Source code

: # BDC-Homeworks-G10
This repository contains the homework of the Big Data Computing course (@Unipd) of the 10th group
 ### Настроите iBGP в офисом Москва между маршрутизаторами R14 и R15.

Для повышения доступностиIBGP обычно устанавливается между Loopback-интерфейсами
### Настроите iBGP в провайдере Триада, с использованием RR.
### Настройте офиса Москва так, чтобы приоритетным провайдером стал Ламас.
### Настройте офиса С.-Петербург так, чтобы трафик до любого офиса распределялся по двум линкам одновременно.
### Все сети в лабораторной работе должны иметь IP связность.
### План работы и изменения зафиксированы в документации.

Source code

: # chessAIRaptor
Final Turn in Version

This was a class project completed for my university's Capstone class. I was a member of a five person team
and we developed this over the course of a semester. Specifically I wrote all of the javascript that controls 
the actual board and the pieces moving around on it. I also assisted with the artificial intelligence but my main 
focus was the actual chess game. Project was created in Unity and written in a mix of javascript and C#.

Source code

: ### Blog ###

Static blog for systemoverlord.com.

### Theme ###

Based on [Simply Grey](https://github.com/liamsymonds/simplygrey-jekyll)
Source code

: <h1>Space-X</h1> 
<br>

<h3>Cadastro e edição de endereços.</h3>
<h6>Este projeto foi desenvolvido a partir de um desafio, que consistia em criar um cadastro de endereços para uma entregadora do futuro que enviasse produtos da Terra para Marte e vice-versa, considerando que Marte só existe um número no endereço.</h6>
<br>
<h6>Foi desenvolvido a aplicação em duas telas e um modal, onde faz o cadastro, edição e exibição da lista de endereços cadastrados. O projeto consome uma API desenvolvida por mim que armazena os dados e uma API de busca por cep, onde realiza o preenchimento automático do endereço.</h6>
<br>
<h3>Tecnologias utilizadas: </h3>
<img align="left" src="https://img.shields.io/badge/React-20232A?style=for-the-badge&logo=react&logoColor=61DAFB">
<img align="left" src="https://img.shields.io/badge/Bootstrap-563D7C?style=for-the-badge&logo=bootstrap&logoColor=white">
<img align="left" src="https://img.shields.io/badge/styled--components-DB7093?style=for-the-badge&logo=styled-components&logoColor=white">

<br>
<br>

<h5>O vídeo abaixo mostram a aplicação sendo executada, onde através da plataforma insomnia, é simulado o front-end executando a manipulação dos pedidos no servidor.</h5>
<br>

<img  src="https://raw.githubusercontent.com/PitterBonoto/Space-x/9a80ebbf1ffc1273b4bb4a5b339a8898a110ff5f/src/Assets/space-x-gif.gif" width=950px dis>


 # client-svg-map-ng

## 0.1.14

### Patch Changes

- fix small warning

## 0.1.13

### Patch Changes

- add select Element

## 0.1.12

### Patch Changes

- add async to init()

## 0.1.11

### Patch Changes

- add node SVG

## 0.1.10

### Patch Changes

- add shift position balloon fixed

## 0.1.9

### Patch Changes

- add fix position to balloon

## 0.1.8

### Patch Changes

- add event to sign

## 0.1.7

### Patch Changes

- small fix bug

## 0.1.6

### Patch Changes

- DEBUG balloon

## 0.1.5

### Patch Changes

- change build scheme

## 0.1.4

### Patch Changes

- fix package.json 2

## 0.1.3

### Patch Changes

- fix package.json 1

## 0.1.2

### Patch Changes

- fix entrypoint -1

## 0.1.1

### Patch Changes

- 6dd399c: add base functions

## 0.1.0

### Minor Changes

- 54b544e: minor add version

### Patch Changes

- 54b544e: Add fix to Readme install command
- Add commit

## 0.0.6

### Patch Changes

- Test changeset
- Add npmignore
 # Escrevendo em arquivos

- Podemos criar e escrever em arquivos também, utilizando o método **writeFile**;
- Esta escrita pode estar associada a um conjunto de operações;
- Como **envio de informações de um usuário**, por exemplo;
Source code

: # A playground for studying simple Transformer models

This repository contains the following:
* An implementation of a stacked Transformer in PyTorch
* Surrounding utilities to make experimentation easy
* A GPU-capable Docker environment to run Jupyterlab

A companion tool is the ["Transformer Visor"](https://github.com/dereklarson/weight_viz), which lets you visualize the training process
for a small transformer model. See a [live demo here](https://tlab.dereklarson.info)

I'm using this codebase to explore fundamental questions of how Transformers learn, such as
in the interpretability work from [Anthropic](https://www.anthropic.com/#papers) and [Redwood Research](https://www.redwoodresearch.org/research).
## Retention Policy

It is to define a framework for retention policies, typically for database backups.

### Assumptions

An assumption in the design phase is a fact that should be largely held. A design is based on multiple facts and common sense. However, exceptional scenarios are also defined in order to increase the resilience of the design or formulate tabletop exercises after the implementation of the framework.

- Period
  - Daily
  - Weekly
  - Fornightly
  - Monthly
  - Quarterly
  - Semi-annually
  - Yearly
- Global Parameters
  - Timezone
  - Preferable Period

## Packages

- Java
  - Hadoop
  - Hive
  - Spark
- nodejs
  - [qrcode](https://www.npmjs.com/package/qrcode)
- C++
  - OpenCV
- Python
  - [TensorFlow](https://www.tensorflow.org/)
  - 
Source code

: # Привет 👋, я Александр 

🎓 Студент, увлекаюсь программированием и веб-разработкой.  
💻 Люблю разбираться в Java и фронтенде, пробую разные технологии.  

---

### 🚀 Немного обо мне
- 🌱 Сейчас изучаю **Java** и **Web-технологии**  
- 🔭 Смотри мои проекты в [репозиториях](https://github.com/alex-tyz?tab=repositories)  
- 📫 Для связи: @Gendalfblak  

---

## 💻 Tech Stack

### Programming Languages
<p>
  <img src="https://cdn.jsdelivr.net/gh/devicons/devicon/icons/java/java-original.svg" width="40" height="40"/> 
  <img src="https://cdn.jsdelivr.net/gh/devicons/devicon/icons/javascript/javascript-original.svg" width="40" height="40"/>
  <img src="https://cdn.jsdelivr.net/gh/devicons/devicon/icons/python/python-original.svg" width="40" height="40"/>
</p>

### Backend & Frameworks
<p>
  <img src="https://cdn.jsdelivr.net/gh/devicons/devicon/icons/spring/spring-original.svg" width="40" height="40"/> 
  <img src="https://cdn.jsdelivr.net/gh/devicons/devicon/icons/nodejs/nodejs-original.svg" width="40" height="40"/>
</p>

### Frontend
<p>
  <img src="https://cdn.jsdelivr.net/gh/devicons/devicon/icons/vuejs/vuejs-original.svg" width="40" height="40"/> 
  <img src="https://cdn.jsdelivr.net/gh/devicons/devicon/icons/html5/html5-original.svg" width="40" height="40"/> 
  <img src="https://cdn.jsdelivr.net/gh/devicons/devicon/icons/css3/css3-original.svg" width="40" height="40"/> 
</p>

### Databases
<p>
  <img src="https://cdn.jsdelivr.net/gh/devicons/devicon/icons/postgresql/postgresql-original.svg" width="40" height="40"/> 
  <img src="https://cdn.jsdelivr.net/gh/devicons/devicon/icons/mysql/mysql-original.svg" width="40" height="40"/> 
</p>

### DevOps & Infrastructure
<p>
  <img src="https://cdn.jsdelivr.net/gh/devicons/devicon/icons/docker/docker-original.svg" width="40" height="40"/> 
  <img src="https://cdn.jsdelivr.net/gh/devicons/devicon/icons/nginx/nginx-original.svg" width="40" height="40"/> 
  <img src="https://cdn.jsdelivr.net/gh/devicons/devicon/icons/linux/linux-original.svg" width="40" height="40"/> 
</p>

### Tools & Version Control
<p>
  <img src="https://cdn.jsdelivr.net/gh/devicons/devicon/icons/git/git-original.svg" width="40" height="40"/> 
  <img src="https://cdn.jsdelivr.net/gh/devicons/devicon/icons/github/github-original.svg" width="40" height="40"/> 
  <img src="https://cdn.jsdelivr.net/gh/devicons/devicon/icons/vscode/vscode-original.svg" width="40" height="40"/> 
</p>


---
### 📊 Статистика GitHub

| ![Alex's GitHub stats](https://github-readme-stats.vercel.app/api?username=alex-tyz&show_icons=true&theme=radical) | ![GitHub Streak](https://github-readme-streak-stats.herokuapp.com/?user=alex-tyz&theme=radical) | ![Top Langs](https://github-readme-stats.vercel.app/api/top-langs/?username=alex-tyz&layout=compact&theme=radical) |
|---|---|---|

_ _ _ _ _

### EXERCISE OBJECTIVE:
When a line in the listing includes the word "shields", report that line in full.

### REPLY:
<img align="left" src="https://img.shields.io/badge/React-20232A?style=for-the-badge&logo=react&logoColor=61DAFB">
<img align="left" src="https://img.shields.io/badge/Bootstrap-563D7C?style=for-the-badge&logo=bootstrap&logoColor=white">
<img align="left" src="https://img.shields.io/badge/styled--components-DB7093?style=for-the-badge&logo=styled-components&logoColor=white">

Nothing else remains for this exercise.